--- Records to process Enclosed Below ---

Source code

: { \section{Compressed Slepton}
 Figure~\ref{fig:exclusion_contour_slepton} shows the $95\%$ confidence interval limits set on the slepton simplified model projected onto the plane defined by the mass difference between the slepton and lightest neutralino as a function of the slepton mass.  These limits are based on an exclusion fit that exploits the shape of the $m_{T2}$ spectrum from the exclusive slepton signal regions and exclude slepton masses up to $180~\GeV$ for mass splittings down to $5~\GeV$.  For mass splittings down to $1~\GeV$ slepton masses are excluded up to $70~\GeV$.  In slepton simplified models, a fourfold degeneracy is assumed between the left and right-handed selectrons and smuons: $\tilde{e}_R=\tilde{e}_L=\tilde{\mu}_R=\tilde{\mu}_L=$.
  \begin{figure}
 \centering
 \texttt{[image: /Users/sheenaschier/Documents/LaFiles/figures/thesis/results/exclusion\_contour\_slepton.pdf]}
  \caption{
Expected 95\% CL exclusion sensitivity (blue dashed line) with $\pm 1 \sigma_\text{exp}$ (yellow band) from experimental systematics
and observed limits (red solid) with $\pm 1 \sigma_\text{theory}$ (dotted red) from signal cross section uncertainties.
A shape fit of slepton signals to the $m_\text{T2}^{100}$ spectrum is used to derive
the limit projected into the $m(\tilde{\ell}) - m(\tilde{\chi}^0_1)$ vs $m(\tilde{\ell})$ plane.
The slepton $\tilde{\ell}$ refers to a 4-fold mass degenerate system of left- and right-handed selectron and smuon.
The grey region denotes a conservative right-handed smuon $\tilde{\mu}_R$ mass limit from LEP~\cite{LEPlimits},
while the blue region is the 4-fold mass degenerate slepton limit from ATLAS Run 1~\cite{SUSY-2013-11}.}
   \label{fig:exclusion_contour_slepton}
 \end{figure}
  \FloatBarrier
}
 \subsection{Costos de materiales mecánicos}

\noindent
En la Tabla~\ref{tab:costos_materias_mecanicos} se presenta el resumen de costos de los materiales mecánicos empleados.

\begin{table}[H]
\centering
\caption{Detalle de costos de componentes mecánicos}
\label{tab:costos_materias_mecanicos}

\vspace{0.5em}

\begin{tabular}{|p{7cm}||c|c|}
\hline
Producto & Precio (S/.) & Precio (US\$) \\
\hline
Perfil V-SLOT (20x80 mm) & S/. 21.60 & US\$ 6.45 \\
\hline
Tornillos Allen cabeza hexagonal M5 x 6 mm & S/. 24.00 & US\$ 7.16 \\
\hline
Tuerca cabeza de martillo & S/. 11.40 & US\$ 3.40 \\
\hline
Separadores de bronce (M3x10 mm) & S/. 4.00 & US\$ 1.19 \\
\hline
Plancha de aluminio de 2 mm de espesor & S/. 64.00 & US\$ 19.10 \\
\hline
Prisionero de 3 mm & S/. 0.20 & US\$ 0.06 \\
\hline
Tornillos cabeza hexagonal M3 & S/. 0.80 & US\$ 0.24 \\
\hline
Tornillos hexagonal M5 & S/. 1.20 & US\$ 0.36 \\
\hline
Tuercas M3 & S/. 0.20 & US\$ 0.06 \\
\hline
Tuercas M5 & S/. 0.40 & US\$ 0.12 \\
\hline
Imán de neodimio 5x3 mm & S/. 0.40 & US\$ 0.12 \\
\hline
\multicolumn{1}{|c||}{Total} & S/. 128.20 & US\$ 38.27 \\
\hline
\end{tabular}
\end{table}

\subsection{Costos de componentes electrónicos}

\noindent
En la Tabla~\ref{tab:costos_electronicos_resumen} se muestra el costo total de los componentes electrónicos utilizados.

--- End of Enclosed Records to process ---

Try it =>
Scan the records above for the string "mass", and copy every line where it turns up.

Problem solution =>
 Figure~\ref{fig:exclusion_contour_slepton} shows the $95\%$ confidence interval limits set on the slepton simplified model projected onto the plane defined by the mass difference between the slepton and lightest neutralino as a function of the slepton mass.  These limits are based on an exclusion fit that exploits the shape of the $m_{T2}$ spectrum from the exclusive slepton signal regions and exclude slepton masses up to $180~\GeV$ for mass splittings down to $5~\GeV$.  For mass splittings down to $1~\GeV$ slepton masses are excluded up to $70~\GeV$.  In slepton simplified models, a fourfold degeneracy is assumed between the left and right-handed selectrons and smuons: $\tilde{e}_R=\tilde{e}_L=\tilde{\mu}_R=\tilde{\mu}_L=$.
The slepton $\tilde{\ell}$ refers to a 4-fold mass degenerate system of left- and right-handed selectron and smuon.
The grey region denotes a conservative right-handed smuon $\tilde{\mu}_R$ mass limit from LEP~\cite{LEPlimits},
while the blue region is the 4-fold mass degenerate slepton limit from ATLAS Run 1~\cite{SUSY-2013-11}.}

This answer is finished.